Something else that helped sharpen the writing was the discipline of writing exactly 101 words. There were occasions on which I wished for a few extra words, but generally I found the length both useful and sufficient. At times infuriating (and time-consuming), but also fun.
While it also provided a frame for some sound-poetry experiments (more on that in a post to follow), I mostly ended up using the project as a kind of record of what was at the forefront of my mind on a particular day, whatever that might be. In a sense many of the entries are like mementoes of the days on which they were written, and I’m a little unsure to what extent some of the posts have meaning for others. But then the project was largely something undertaken for myself. Doing something on a daily basis, whether music, drawing or writing helps lower the boundary to getting going – the mental noise that accompanies starting an activity recedes into the background and the hands can get on with doing their thing.

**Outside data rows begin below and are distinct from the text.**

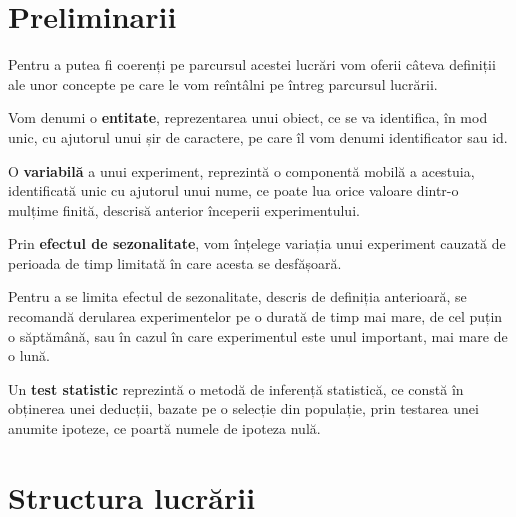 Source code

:\section{Preliminarii}

Pentru a putea fi coerenți pe parcursul acestei lucrări vom oferii câteva definiții ale unor concepte pe care le vom reîntâlni pe întreg parcursul lucrării.

\begin{definition}
	\label{def:entity}
	Vom denumi o \textbf{entitate}, reprezentarea unui obiect, ce se va identifica, în mod unic, cu ajutorul unui șir de caractere, pe care îl vom denumi identificator sau id.
\end{definition}

\begin{definition}
	\label{def:variable}
	O \textbf{variabilă} a unui experiment, reprezintă o componentă mobilă a acestuia, identificată unic cu ajutorul unui nume, ce poate lua orice valoare dintr-o mulțime finită, descrisă anterior începerii experimentului.
\end{definition}

\begin{definition}
	\label{def:sesonality}
	Prin \textbf{efectul de sezonalitate}, vom înțelege variația unui experiment cauzată de perioada de timp limitată în care acesta se desfășoară.
\end{definition}

\begin{remark}
	\label{remark:sesonality}
	Pentru a se limita efectul de sezonalitate, descris de definiția anterioară, se recomandă derularea experimentelor pe o durată de timp mai mare, de cel puțin o săptămână, sau în cazul în care experimentul este unul important, mai mare de o lună.
\end{remark}

\begin{definition}
	\label{def:statistic_test}
	Un \textbf{test statistic} reprezintă o metodă de inferență statistică, ce constă în obținerea unei deducții, bazate pe o selecție din populație, prin testarea unei anumite ipoteze, ce poartă numele de ipoteza nulă.
\end{definition}

\section{Structura lucrării}

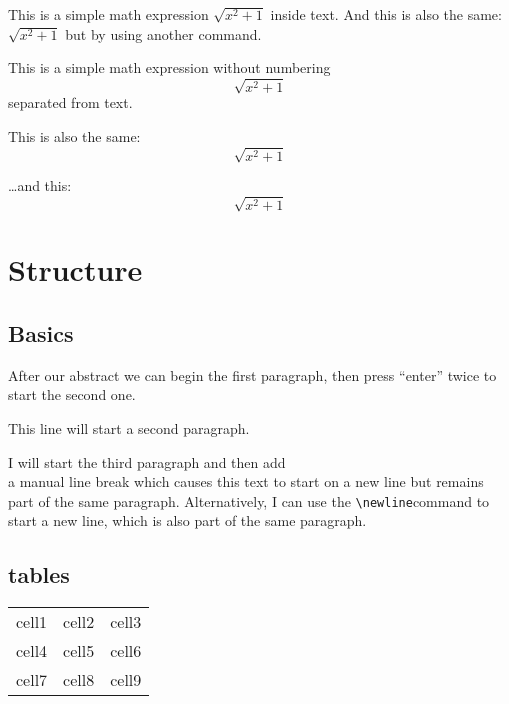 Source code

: \documentclass[12pt, letterpaper]{article}
\begin{document}
This is a simple math expression \(\sqrt{x^2+1}\) inside text. 
And this is also the same: 
\begin{math}
\sqrt{x^2+1}
\end{math}
but by using another command.

This is a simple math expression without numbering
\[\sqrt{x^2+1}\] 
separated from text.

This is also the same:
\begin{displaymath}
\sqrt{x^2+1}
\end{displaymath}

\ldots and this:
\begin{equation*}
\sqrt{x^2+1}
\end{equation*}

\section{Structure}
\subsection{Basics}

After our abstract we can begin the first paragraph, then press ``enter'' twice to start the second one.

This line will start a second paragraph.

I will start the third paragraph and then add \\ a manual line break which causes this text to start on a new line but remains part of the same paragraph. Alternatively, I can use the \verb|\newline|\newline command to start a new line, which is also part of the same paragraph.

\subsection{tables}

\begin{center}
\begin{tabular}{|c|c|c|} 
 \hline
 cell1 & cell2 & cell3 \\ 
 cell4 & cell5 & cell6 \\ 
 cell7 & cell8 & cell9 \\ 
 \hline
\end{tabular}
\end{center}
\end{document}
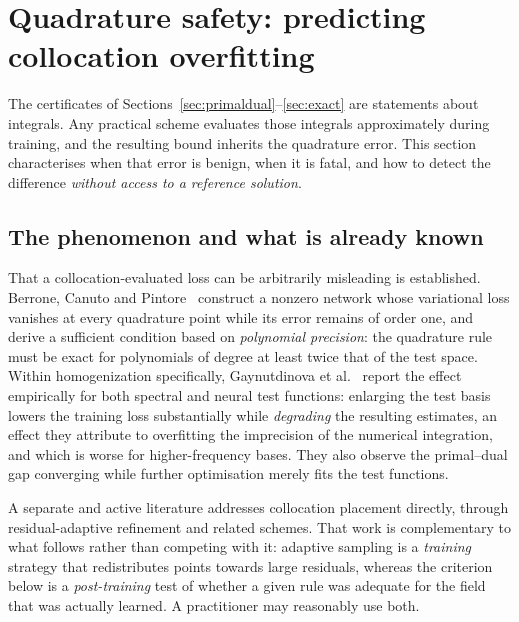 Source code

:
\section{Quadrature safety: predicting collocation overfitting}
\label{sec:quadrature}

The certificates of Sections~\ref{sec:primaldual}--\ref{sec:exact} are
statements about integrals. Any practical scheme evaluates those integrals
approximately during training, and the resulting bound inherits the
quadrature error. This section characterises when that error is benign,
when it is fatal, and how to detect the difference \emph{without access to
a reference solution}.

\subsection{The phenomenon and what is already known}
\label{sec:quad:prior}

That a collocation-evaluated loss can be arbitrarily misleading is
established. Berrone, Canuto and Pintore~\cite{Berrone2022} construct a
nonzero network whose variational loss vanishes at every quadrature point
while its error remains of order one, and derive a sufficient condition
based on \emph{polynomial precision}: the quadrature rule must be exact for
polynomials of degree at least twice that of the test space. Within
homogenization specifically, Gaynutdinova et al.~\cite{Gaynutdinova2026}
report the effect empirically for both spectral and neural test functions:
enlarging the test basis lowers the training loss substantially while
\emph{degrading} the resulting estimates, an effect they attribute to
overfitting the imprecision of the numerical integration, and which is
worse for higher-frequency bases. They also observe the primal--dual gap
converging while further optimisation merely fits the test functions.

A separate and active literature addresses collocation placement directly,
through residual-adaptive refinement and related schemes. That work is
complementary to what follows rather than competing with it: adaptive
sampling is a \emph{training} strategy that redistributes points towards
large residuals, whereas the criterion below is a \emph{post-training} test
of whether a given rule was adequate for the field that was actually
learned. A practitioner may reasonably use both.

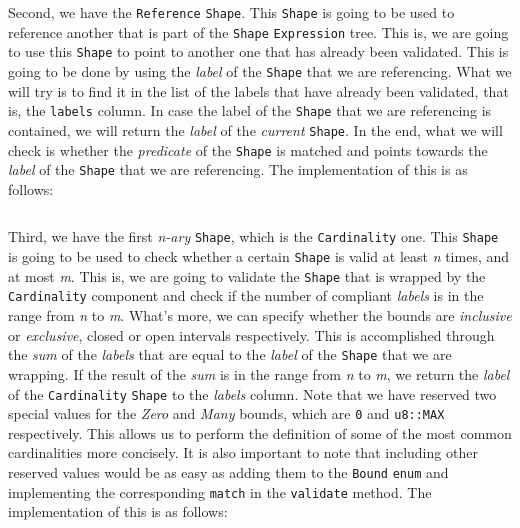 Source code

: Second, we have the \texttt{Reference} \texttt{Shape}. This \texttt{Shape} is going to be used to reference another that is part of the \texttt{Shape} \texttt{Expression} tree. This is, we are going to use this \texttt{Shape} to point to another one that has already been validated. This is going to be done by using the \textit{label} of the \texttt{Shape} that we are referencing. What we will try is to find it in the list of the labels that have already been validated, that is, the \texttt{labels} column. In case the {label} of the \texttt{Shape} that we are referencing is contained, we will return the \textit{label} of the \textit{current} \texttt{Shape}. In the end, what we will check is whether the \textit{predicate} of the \texttt{Shape} is matched and points towards the \textit{label} of the \texttt{Shape} that we are referencing. The implementation of this is as follows:

\begin{code}
    \inputminted{rust}{code/listings/11-11_reference.rs}
\end{code}

Third, we have the first \textit{n-ary} \texttt{Shape}, which is the \texttt{Cardinality} one. This \texttt{Shape} is going to be used to check whether a certain \texttt{Shape} is valid at least \textit{n} times, and at most \textit{m}. This is, we are going to validate the \texttt{Shape} that is wrapped by the \texttt{Cardinality} component and check if the number of compliant \textit{labels} is in the range from \textit{n} to \textit{m}. What's more, we can specify whether the bounds are \textit{inclusive} or \textit{exclusive}, closed or open intervals respectively. This is accomplished through the \textit{sum} of the \textit{labels} that are equal to the \textit{label} of the \texttt{Shape} that we are wrapping. If the result of the \textit{sum} is in the range from \textit{n} to \textit{m}, we return the \textit{label} of the \texttt{Cardinality} \texttt{Shape} to the \textit{labels} column. Note that we have reserved two special values for the \textit{Zero} and \textit{Many} bounds, which are \texttt{0} and \texttt{u8::MAX} respectively. This allows us to perform the definition of some of the most common cardinalities more concisely. It is also important to note that including other reserved values would be as easy as adding them to the \texttt{Bound} \texttt{enum} and implementing the corresponding \texttt{match} in the \texttt{validate} method. The implementation of this is as follows:


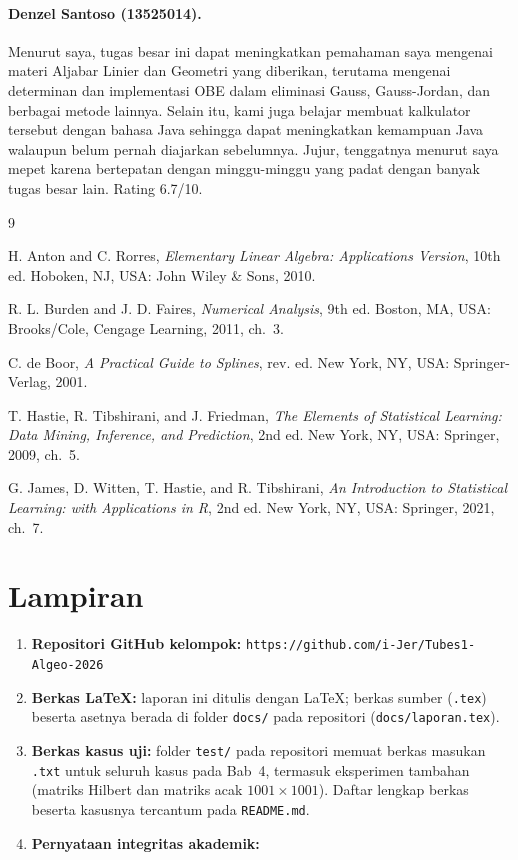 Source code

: \documentclass[12pt,a4paper]{article}
\newcommand{\repourl}{https://github.com/i-Jer/Tubes1-Algeo-2026}
\begin{document}
\paragraph{Denzel Santoso (13525014).}
Menurut saya, tugas besar ini dapat meningkatkan pemahaman saya mengenai materi Aljabar Linier dan Geometri yang diberikan, terutama mengenai determinan dan implementasi OBE dalam eliminasi Gauss, Gauss-Jordan, dan berbagai metode lainnya. Selain itu, kami juga belajar membuat kalkulator tersebut dengan bahasa Java sehingga dapat meningkatkan kemampuan Java walaupun belum pernah diajarkan sebelumnya. Jujur, tenggatnya menurut saya mepet karena bertepatan dengan minggu-minggu yang padat dengan banyak tugas besar lain. Rating 6.7/10.


\begin{thebibliography}{9}

H. Anton and C. Rorres, \textit{Elementary Linear Algebra: Applications Version}, 10th ed. Hoboken, NJ, USA: John Wiley \& Sons, 2010.

R. L. Burden and J. D. Faires, \textit{Numerical Analysis}, 9th ed. Boston, MA, USA: Brooks/Cole, Cengage Learning, 2011, ch.~3.

C. de Boor, \textit{A Practical Guide to Splines}, rev. ed. New York, NY, USA: Springer-Verlag, 2001.

T. Hastie, R. Tibshirani, and J. Friedman, \textit{The Elements of Statistical Learning: Data Mining, Inference, and Prediction}, 2nd ed. New York, NY, USA: Springer, 2009, ch.~5.

G. James, D. Witten, T. Hastie, and R. Tibshirani, \textit{An Introduction to Statistical Learning: with Applications in R}, 2nd ed. New York, NY, USA: Springer, 2021, ch.~7.

\end{thebibliography}

\section*{Lampiran}

\begin{enumerate}[label=\arabic*.]
  \item \textbf{Repositori GitHub kelompok:} \texttt{\repourl}
  \item \textbf{Berkas \LaTeX:} laporan ini ditulis dengan \LaTeX; berkas sumber (\texttt{.tex}) beserta asetnya berada di folder \texttt{docs/} pada repositori (\texttt{docs/laporan.tex}).
  \item \textbf{Berkas kasus uji:} folder \texttt{test/} pada repositori memuat berkas masukan \texttt{.txt} untuk seluruh kasus pada Bab~4, termasuk eksperimen tambahan (matriks Hilbert dan matriks acak $1001\times1001$). Daftar lengkap berkas beserta kasusnya tercantum pada \texttt{README.md}.
  \item \textbf{Pernyataan integritas akademik:}
\end{enumerate}
\end{document}

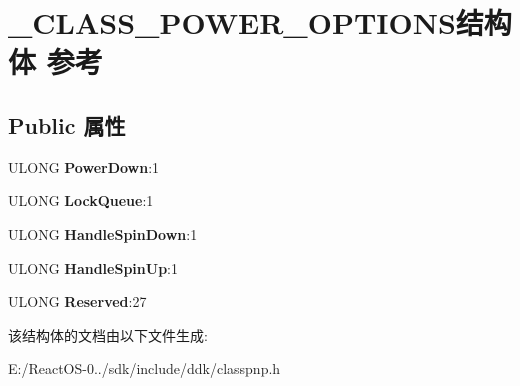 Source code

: \hypertarget{struct___c_l_a_s_s___p_o_w_e_r___o_p_t_i_o_n_s}{}\section{\+\_\+\+C\+L\+A\+S\+S\+\_\+\+P\+O\+W\+E\+R\+\_\+\+O\+P\+T\+I\+O\+N\+S结构体 参考}
\label{struct___c_l_a_s_s___p_o_w_e_r___o_p_t_i_o_n_s}
\subsection*{Public 属性}
\begin{DoxyCompactItemize}
\item 
\mbox{\label{struct___c_l_a_s_s___p_o_w_e_r___o_p_t_i_o_n_s_a87095e97699ca05b8d8ad6a90a28f2a7}} 
U\+L\+O\+NG {\bfseries Power\+Down}\+:1
\item 
\mbox{\label{struct___c_l_a_s_s___p_o_w_e_r___o_p_t_i_o_n_s_acfe5d1af48304eee2faf7cb20ec34627}} 
U\+L\+O\+NG {\bfseries Lock\+Queue}\+:1
\item 
\mbox{\label{struct___c_l_a_s_s___p_o_w_e_r___o_p_t_i_o_n_s_a469248da5e0cd8b10cc49183a3ca53a3}} 
U\+L\+O\+NG {\bfseries Handle\+Spin\+Down}\+:1
\item 
\mbox{\label{struct___c_l_a_s_s___p_o_w_e_r___o_p_t_i_o_n_s_a50b453382f618cf71f77a5a377c6ea30}} 
U\+L\+O\+NG {\bfseries Handle\+Spin\+Up}\+:1
\item 
\mbox{\label{struct___c_l_a_s_s___p_o_w_e_r___o_p_t_i_o_n_s_aac0ab860db175c3425b1492b350a657c}} 
U\+L\+O\+NG {\bfseries Reserved}\+:27
\end{DoxyCompactItemize}


该结构体的文档由以下文件生成\+:\begin{DoxyCompactItemize}
\item 
E\+:/\+React\+O\+S-\/0../sdk/include/ddk/classpnp.\+h\end{DoxyCompactItemize}
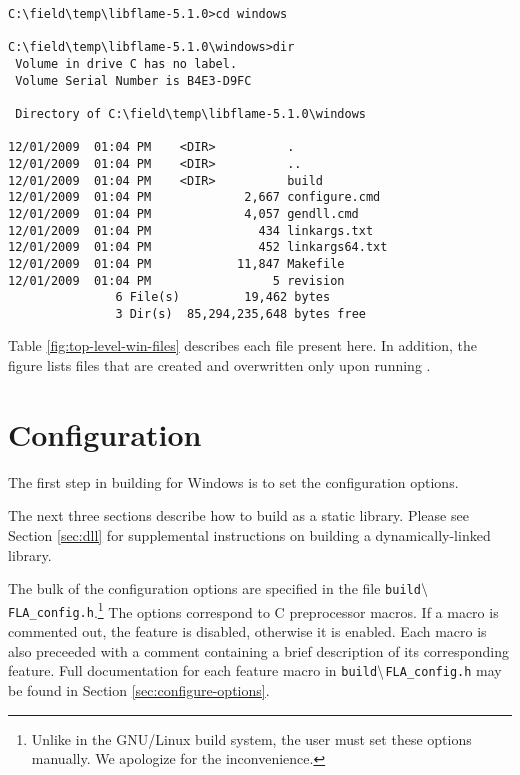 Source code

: \begin{Verbatim}[frame=single,framesep=2.5mm,xleftmargin=5mm,fontsize=\footnotesize]
C:\field\temp\libflame-5.1.0>cd windows

C:\field\temp\libflame-5.1.0\windows>dir
 Volume in drive C has no label.
 Volume Serial Number is B4E3-D9FC

 Directory of C:\field\temp\libflame-5.1.0\windows

12/01/2009  01:04 PM    <DIR>          .
12/01/2009  01:04 PM    <DIR>          ..
12/01/2009  01:04 PM    <DIR>          build
12/01/2009  01:04 PM             2,667 configure.cmd
12/01/2009  01:04 PM             4,057 gendll.cmd
12/01/2009  01:04 PM               434 linkargs.txt
12/01/2009  01:04 PM               452 linkargs64.txt
12/01/2009  01:04 PM            11,847 Makefile
12/01/2009  01:04 PM                 5 revision
               6 File(s)         19,462 bytes
               3 Dir(s)  85,294,235,648 bytes free
\end{Verbatim}

\noindent
Table \ref{fig:top-level-win-files} describes each file present here.
In addition, the figure lists files that are created and overwritten
only upon running \configurecmdns.



\section{Configuration}
\label{sec:configuration-win}


The first step in building \libflame for Windows is to set the configuration
options.

The next three sections describe how to build \libflame as a static
library.
Please see Section \ref{sec:dll} for supplemental instructions on building a
dynamically-linked library.

The bulk of the configuration options are specified in the file
{\tt build$\backslash$FLA\_config.h}.\footnote{Unlike in the GNU/Linux build system,
the user must set these options manually. We apologize for the inconvenience.}
The options correspond to C preprocessor macros.
If a macro is commented out, the feature is disabled, otherwise it is enabled.
Each macro is also preceeded with a comment containing a brief description of
its corresponding feature.
Full documentation for each feature macro in {\tt build$\backslash$FLA\_config.h}
may be found in Section \ref{sec:configure-options}.

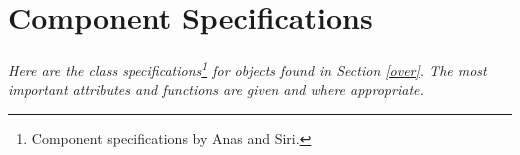 \documentclass[12pt]{article}
\begin{document}
%
%
%

\section{Component Specifications} \label{specs}
\paragraph{} \textit{Here are the class specifications\footnote{Component specifications by Anas and Siri.} for objects 
found in Section \ref{over}. The most important attributes and functions are given and where appropriate.}
\end{document}
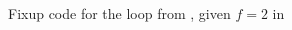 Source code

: \begin{figure}
	\begin{adjustbox}{max height=\textheight}
		
	\end{adjustbox}
	\caption{Fixup code for the loop from , given $f = 2$ in \libFIRM}\label{fig:impl:fixup:duff:fixup-firm}
\end{figure} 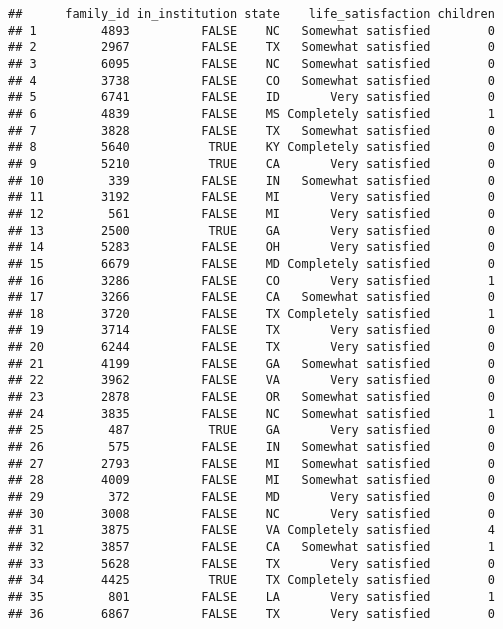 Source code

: \documentclass[]{book}
\theoremstyle{definition}
\theoremstyle{definition}
\theoremstyle{remark}
\begin{document}
\begin{verbatim}
##      family_id in_institution state    life_satisfaction children
## 1         4893          FALSE    NC   Somewhat satisfied        0
## 2         2967          FALSE    TX   Somewhat satisfied        0
## 3         6095          FALSE    NC   Somewhat satisfied        0
## 4         3738          FALSE    CO   Somewhat satisfied        0
## 5         6741          FALSE    ID       Very satisfied        0
## 6         4839          FALSE    MS Completely satisfied        1
## 7         3828          FALSE    TX   Somewhat satisfied        0
## 8         5640           TRUE    KY Completely satisfied        0
## 9         5210           TRUE    CA       Very satisfied        0
## 10         339          FALSE    IN   Somewhat satisfied        0
## 11        3192          FALSE    MI       Very satisfied        0
## 12         561          FALSE    MI       Very satisfied        0
## 13        2500           TRUE    GA       Very satisfied        0
## 14        5283          FALSE    OH       Very satisfied        0
## 15        6679          FALSE    MD Completely satisfied        0
## 16        3286          FALSE    CO       Very satisfied        1
## 17        3266          FALSE    CA   Somewhat satisfied        0
## 18        3720          FALSE    TX Completely satisfied        1
## 19        3714          FALSE    TX       Very satisfied        0
## 20        6244          FALSE    TX       Very satisfied        0
## 21        4199          FALSE    GA   Somewhat satisfied        0
## 22        3962          FALSE    VA       Very satisfied        0
## 23        2878          FALSE    OR   Somewhat satisfied        0
## 24        3835          FALSE    NC   Somewhat satisfied        1
## 25         487           TRUE    GA       Very satisfied        0
## 26         575          FALSE    IN   Somewhat satisfied        0
## 27        2793          FALSE    MI   Somewhat satisfied        0
## 28        4009          FALSE    MI   Somewhat satisfied        0
## 29         372          FALSE    MD       Very satisfied        0
## 30        3008          FALSE    NC       Very satisfied        0
## 31        3875          FALSE    VA Completely satisfied        4
## 32        3857          FALSE    CA   Somewhat satisfied        1
## 33        5628          FALSE    TX       Very satisfied        0
## 34        4425           TRUE    TX Completely satisfied        0
## 35         801          FALSE    LA       Very satisfied        1
## 36        6867          FALSE    TX       Very satisfied        0

\end{verbatim}
\end{document}
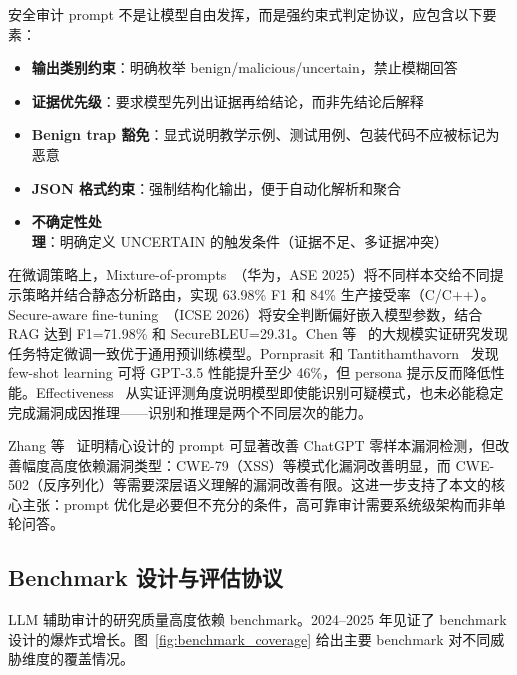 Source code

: \documentclass[11pt,a4paper,onecolumn]{article}
\begin{document}
安全审计 prompt 不是让模型自由发挥，而是强约束式判定协议，应包含以下要素：
\begin{itemize}[leftmargin=*,noitemsep]
  \item \textbf{输出类别约束}：明确枚举 benign/malicious/uncertain，禁止模糊回答
  \item \textbf{证据优先级}：要求模型先列出证据再给结论，而非先结论后解释
  \item \textbf{Benign trap 豁免}：显式说明教学示例、测试用例、包装代码不应被标记为恶意
  \item \textbf{JSON 格式约束}：强制结构化输出，便于自动化解析和聚合
  \item \textbf{不确定性处理}：明确定义 UNCERTAIN 的触发条件（证据不足、多证据冲突）
\end{itemize}

在微调策略上，Mixture-of-prompts~\cite{icode_reviewer_2025}（华为，ASE 2025）将不同样本交给不同提示策略并结合静态分析路由，实现 63.98\% F1 和 84\% 生产接受率（C/C++）。Secure-aware fine-tuning~\cite{secure_reviewer_2025}（ICSE 2026）将安全判断偏好嵌入模型参数，结合 RAG 达到 F1=71.98\% 和 SecureBLEU=29.31。Chen 等~\cite{chen2026lmcode} 的大规模实证研究发现任务特定微调一致优于通用预训练模型。Pornprasit 和 Tantithamthavorn~\cite{pornprasit_2024_gpt35} 发现 few-shot learning 可将 GPT-3.5 性能提升至少 46\%，但 persona 提示反而降低性能。Effectiveness~\cite{effectiveness_vuln_llm_2025} 从实证评测角度说明模型即使能识别可疑模式，也未必能稳定完成漏洞成因推理——识别和推理是两个不同层次的能力。

Zhang 等~\cite{zhang2024prompt} 证明精心设计的 prompt 可显著改善 ChatGPT 零样本漏洞检测，但改善幅度高度依赖漏洞类型：CWE-79（XSS）等模式化漏洞改善明显，而 CWE-502（反序列化）等需要深层语义理解的漏洞改善有限。这进一步支持了本文的核心主张：prompt 优化是必要但不充分的条件，高可靠审计需要系统级架构而非单轮问答。

\subsection{Benchmark 设计与评估协议}
LLM 辅助审计的研究质量高度依赖 benchmark。2024--2025 年见证了 benchmark 设计的爆炸式增长。图~\ref{fig:benchmark_coverage} 给出主要 benchmark 对不同威胁维度的覆盖情况。
\end{document}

Even given the approach of simply documenting the thoughts and experiences of the day, the most difficult part was often coming up with, or deciding on what to write about. It also took up a lot more time than anticipated. Writing 101 words can certainly be done within 15–20 minutes, but the process of deciding on a topic, possibly investigating or researching it to some degree, as well as deciding on, finding, and checking links can be quite time consuming. Add to that composing the tweet that announced each post and an hour has easily been filled. An at times tiring process when it needs to be started from scratch each day.
The sense in embarking on such a project during the first few months of our daughter’s life was something I sometimes questioned, especially since I didn’t want to write about that part of our lives. I was often tired, sometimes exhausted, by the time I reached to write my text in what was often the last hours of the day. Words sometimes seemed incredibly hard to find and string together in those sleep deprived states of mind. On the other hand it also helped ensure a creative space precisely within those first few months.
While the resources of time, energy, and attention may be stretched to an extreme within the first months of one’s child’s life, the approach of tackling things in small pieces can be found across our present day cultural landscape. Kai Brach, creator of the fine Offscreen magazine, kicked off the year with a link to one of his favourite interviews from 2015 – Elizabeth Gilbert on leading a creative life:
We live in a culture that says “passion, passion, passion”… but that can be hard to find when you’re tired and busy. Instead, ask yourself: “Is there anything that I’m even 1/8 of a percent curious about?” …If you can consistently do that, not just once or twice, but every single day, and be diligent about following your curiosity wherever it leads, you’ll find that creative spark.
It’s also an approach that Jeremy Keith favours when it comes to learning.
Document each small thing as you go instead of waiting until all those individual pieces click together.